Once you find the line with "Tax services and" in the entries below, print it and each line after it up to and including the line with "6. **Build the", exactly, without pictures.

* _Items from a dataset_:
=======

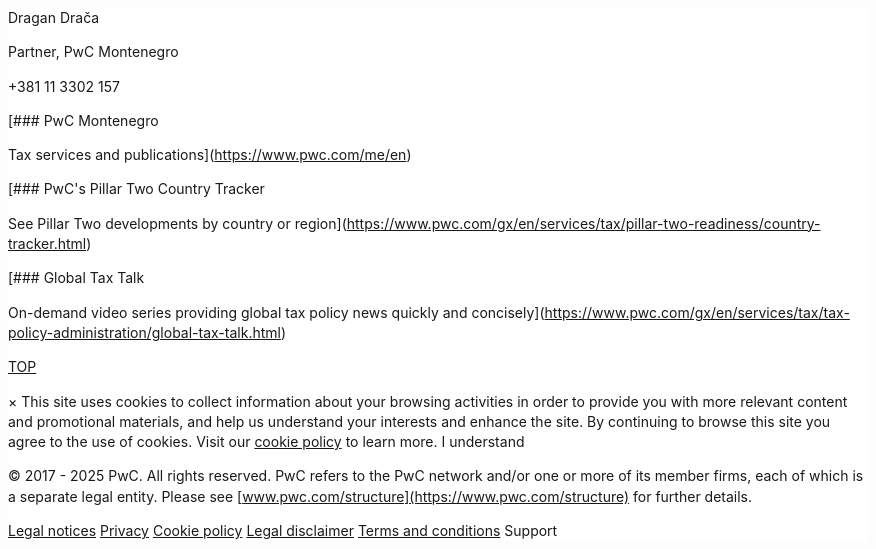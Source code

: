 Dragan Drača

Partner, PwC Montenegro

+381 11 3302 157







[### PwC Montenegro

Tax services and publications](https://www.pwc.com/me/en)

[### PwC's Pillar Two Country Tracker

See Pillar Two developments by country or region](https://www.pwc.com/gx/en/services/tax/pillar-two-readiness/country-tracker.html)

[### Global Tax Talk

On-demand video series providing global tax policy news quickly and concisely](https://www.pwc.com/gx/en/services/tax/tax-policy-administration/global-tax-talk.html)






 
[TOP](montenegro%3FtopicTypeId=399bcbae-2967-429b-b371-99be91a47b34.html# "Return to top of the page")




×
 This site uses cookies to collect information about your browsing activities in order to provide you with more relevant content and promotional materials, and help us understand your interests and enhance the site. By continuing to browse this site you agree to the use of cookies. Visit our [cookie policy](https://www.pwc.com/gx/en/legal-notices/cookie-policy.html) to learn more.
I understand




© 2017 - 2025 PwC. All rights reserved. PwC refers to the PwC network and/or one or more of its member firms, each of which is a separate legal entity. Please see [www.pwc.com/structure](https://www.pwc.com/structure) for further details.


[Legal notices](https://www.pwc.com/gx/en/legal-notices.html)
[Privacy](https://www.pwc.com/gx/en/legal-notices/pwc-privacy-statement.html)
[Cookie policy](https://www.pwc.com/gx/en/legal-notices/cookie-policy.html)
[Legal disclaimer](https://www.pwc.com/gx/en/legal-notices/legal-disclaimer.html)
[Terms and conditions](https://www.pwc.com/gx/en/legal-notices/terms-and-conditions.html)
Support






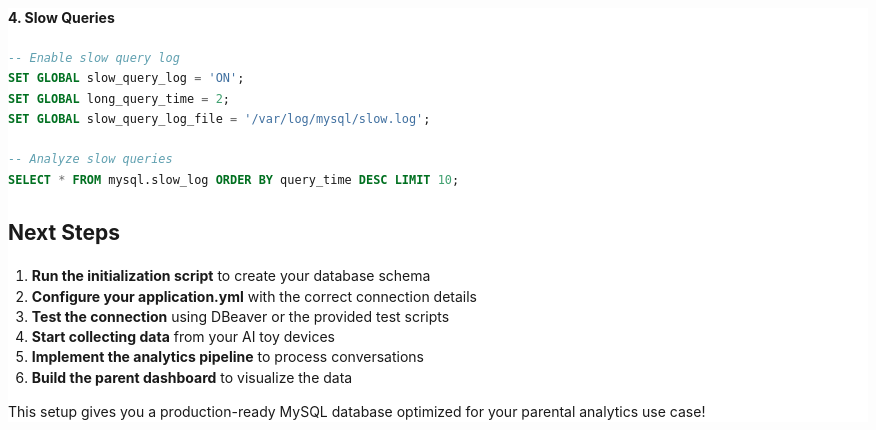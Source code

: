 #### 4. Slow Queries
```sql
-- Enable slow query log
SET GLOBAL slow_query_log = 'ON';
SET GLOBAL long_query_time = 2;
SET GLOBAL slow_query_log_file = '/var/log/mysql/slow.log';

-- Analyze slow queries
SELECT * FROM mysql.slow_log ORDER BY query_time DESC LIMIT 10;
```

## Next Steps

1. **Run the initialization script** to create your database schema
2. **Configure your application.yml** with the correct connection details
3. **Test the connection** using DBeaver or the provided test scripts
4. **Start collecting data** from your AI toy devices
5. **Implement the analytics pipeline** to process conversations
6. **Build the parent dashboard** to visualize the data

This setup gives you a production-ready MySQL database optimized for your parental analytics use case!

=======

* _EXPECTED ANSWER_:
Tax services and publications](https://www.pwc.com/me/en)

[### PwC's Pillar Two Country Tracker

See Pillar Two developments by country or region](https://www.pwc.com/gx/en/services/tax/pillar-two-readiness/country-tracker.html)

[### Global Tax Talk

On-demand video series providing global tax policy news quickly and concisely](https://www.pwc.com/gx/en/services/tax/tax-policy-administration/global-tax-talk.html)






 
[TOP](montenegro%3FtopicTypeId=399bcbae-2967-429b-b371-99be91a47b34.html# "Return to top of the page")




×
 This site uses cookies to collect information about your browsing activities in order to provide you with more relevant content and promotional materials, and help us understand your interests and enhance the site. By continuing to browse this site you agree to the use of cookies. Visit our [cookie policy](https://www.pwc.com/gx/en/legal-notices/cookie-policy.html) to learn more.
I understand




© 2017 - 2025 PwC. All rights reserved. PwC refers to the PwC network and/or one or more of its member firms, each of which is a separate legal entity. Please see [www.pwc.com/structure](https://www.pwc.com/structure) for further details.


[Legal notices](https://www.pwc.com/gx/en/legal-notices.html)
[Privacy](https://www.pwc.com/gx/en/legal-notices/pwc-privacy-statement.html)
[Cookie policy](https://www.pwc.com/gx/en/legal-notices/cookie-policy.html)
[Legal disclaimer](https://www.pwc.com/gx/en/legal-notices/legal-disclaimer.html)
[Terms and conditions](https://www.pwc.com/gx/en/legal-notices/terms-and-conditions.html)
Support






Source code

: #### 4. Slow Queries
```sql
-- Enable slow query log
SET GLOBAL slow_query_log = 'ON';
SET GLOBAL long_query_time = 2;
SET GLOBAL slow_query_log_file = '/var/log/mysql/slow.log';

-- Analyze slow queries
SELECT * FROM mysql.slow_log ORDER BY query_time DESC LIMIT 10;
```

## Next Steps

1. **Run the initialization script** to create your database schema
2. **Configure your application.yml** with the correct connection details
3. **Test the connection** using DBeaver or the provided test scripts
4. **Start collecting data** from your AI toy devices
5. **Implement the analytics pipeline** to process conversations
6. **Build the parent dashboard** to visualize the data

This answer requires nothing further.